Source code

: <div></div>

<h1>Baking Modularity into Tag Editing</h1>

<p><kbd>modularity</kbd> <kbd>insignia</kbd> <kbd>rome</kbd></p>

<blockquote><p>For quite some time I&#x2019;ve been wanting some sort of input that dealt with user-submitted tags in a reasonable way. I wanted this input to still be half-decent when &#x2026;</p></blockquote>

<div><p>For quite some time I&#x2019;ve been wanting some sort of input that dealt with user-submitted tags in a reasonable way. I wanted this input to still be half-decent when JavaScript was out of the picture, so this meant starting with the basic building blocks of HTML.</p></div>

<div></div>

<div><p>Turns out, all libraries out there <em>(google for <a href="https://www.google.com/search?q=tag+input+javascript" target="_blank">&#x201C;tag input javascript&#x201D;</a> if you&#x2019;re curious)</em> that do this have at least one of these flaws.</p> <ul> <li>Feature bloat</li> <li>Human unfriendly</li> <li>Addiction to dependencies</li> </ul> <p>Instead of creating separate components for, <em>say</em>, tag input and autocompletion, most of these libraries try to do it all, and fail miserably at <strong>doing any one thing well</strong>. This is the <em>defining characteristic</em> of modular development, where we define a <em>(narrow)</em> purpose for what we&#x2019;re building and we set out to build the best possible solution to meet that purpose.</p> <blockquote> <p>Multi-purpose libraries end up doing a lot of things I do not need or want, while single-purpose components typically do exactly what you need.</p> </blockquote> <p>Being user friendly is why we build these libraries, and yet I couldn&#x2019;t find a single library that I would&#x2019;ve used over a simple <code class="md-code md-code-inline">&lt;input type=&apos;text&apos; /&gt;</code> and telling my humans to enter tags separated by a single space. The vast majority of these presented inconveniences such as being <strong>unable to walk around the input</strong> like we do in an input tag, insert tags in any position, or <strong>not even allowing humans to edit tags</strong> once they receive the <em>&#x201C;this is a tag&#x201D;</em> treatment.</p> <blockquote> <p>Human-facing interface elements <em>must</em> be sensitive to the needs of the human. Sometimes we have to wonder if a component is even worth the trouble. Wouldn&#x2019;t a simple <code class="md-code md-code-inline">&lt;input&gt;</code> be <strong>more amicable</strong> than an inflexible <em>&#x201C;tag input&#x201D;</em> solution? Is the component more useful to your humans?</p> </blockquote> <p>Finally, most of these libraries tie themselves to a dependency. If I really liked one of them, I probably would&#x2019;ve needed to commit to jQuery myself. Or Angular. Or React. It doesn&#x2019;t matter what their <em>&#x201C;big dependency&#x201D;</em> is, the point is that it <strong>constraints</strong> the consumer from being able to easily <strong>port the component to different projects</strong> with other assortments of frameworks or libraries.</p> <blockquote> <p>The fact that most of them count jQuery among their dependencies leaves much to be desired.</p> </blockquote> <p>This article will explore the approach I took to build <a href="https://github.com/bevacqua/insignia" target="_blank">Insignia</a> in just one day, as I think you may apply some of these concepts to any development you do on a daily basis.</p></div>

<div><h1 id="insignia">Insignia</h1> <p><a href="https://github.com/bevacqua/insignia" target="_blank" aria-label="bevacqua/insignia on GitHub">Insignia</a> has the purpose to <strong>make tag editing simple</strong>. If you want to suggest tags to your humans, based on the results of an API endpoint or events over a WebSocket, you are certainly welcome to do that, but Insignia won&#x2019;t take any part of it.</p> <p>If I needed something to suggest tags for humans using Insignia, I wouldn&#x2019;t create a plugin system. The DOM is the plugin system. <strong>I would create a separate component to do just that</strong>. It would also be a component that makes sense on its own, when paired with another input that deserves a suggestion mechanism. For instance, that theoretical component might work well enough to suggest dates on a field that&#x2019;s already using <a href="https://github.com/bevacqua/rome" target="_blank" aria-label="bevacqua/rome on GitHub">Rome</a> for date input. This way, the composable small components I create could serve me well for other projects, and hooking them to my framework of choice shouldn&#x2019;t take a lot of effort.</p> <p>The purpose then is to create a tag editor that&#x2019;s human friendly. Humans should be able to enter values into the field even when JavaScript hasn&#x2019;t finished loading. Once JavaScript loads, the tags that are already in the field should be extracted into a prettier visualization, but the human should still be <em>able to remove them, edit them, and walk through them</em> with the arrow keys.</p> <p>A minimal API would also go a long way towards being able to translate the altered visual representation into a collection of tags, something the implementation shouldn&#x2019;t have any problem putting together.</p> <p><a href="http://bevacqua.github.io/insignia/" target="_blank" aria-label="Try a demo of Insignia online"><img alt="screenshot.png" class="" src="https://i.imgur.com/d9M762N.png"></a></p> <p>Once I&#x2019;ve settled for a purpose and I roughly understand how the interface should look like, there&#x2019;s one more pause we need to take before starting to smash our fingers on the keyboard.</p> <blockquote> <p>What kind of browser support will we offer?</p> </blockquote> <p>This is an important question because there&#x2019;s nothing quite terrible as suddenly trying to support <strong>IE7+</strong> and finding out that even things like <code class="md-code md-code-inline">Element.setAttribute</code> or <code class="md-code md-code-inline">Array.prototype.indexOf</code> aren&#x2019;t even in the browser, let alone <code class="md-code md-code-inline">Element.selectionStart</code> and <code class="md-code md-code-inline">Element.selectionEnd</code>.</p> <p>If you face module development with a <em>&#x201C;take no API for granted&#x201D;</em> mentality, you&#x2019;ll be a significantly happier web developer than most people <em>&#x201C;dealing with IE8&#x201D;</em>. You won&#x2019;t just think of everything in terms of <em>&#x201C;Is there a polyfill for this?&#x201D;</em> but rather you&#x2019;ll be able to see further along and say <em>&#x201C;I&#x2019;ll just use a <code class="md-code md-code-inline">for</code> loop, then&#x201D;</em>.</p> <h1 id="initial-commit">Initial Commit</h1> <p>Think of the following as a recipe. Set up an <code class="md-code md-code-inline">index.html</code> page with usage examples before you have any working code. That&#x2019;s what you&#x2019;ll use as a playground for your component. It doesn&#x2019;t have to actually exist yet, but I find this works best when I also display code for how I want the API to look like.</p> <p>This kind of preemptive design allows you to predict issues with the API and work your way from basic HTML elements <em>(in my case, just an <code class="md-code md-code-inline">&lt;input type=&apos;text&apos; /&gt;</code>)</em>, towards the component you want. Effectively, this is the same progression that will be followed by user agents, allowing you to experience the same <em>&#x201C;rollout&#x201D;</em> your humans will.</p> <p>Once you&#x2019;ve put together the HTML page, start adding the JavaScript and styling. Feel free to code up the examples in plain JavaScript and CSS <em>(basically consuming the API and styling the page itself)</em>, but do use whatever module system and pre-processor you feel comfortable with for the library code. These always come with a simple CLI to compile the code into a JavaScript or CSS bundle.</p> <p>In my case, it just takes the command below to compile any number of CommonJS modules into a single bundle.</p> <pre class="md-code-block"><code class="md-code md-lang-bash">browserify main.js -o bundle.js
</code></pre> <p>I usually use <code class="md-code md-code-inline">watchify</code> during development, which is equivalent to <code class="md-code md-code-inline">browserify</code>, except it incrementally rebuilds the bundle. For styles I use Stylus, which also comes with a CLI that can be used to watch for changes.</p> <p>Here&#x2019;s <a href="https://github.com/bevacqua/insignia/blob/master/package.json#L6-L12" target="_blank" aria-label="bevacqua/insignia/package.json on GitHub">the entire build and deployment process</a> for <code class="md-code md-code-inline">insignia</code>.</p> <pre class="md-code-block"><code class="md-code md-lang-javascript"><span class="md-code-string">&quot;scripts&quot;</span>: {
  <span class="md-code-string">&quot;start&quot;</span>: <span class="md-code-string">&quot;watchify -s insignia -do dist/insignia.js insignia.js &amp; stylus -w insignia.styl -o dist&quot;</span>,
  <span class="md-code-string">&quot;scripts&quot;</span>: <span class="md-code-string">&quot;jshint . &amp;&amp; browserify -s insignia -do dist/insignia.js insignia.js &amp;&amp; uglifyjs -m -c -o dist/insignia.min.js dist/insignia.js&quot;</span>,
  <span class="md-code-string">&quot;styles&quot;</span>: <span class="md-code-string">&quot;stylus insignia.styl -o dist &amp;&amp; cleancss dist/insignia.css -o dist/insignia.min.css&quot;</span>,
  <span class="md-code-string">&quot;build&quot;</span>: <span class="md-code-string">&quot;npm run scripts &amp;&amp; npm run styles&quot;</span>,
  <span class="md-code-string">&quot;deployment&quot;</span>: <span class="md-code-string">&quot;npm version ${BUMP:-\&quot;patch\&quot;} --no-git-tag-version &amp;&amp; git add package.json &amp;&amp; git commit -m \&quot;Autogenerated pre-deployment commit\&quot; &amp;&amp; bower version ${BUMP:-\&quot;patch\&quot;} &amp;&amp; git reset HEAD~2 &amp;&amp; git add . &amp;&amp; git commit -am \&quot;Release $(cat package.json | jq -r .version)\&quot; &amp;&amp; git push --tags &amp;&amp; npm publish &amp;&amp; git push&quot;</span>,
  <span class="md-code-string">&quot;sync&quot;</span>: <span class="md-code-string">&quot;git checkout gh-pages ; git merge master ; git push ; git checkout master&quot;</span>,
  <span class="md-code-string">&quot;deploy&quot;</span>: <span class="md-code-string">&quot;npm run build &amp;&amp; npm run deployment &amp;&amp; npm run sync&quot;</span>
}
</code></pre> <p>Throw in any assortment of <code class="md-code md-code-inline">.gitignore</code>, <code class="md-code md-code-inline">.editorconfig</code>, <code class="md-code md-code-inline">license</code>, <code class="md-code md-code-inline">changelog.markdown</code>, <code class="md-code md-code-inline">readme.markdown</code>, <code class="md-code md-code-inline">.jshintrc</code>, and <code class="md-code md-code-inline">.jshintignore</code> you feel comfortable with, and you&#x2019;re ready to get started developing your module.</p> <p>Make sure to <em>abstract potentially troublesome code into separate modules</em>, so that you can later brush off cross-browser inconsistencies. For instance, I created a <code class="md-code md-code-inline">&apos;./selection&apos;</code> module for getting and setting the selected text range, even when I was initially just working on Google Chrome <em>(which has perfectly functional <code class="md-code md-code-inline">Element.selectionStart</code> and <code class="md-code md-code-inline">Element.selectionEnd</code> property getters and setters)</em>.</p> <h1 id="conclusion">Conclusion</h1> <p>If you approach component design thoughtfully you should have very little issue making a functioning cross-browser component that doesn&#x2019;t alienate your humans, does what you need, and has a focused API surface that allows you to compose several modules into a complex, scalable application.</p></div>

# # # # # # #

What is expected :: Retype exactly, and only, the lines above from the one where "</code></pre> <p>I usually" occurs up to and including the one where "insignia.js &amp; stylus" occurs.

Response to the task ::
</code></pre> <p>I usually use <code class="md-code md-code-inline">watchify</code> during development, which is equivalent to <code class="md-code md-code-inline">browserify</code>, except it incrementally rebuilds the bundle. For styles I use Stylus, which also comes with a CLI that can be used to watch for changes.</p> <p>Here&#x2019;s <a href="https://github.com/bevacqua/insignia/blob/master/package.json#L6-L12" target="_blank" aria-label="bevacqua/insignia/package.json on GitHub">the entire build and deployment process</a> for <code class="md-code md-code-inline">insignia</code>.</p> <pre class="md-code-block"><code class="md-code md-lang-javascript"><span class="md-code-string">&quot;scripts&quot;</span>: {
  <span class="md-code-string">&quot;start&quot;</span>: <span class="md-code-string">&quot;watchify -s insignia -do dist/insignia.js insignia.js &amp; stylus -w insignia.styl -o dist&quot;</span>,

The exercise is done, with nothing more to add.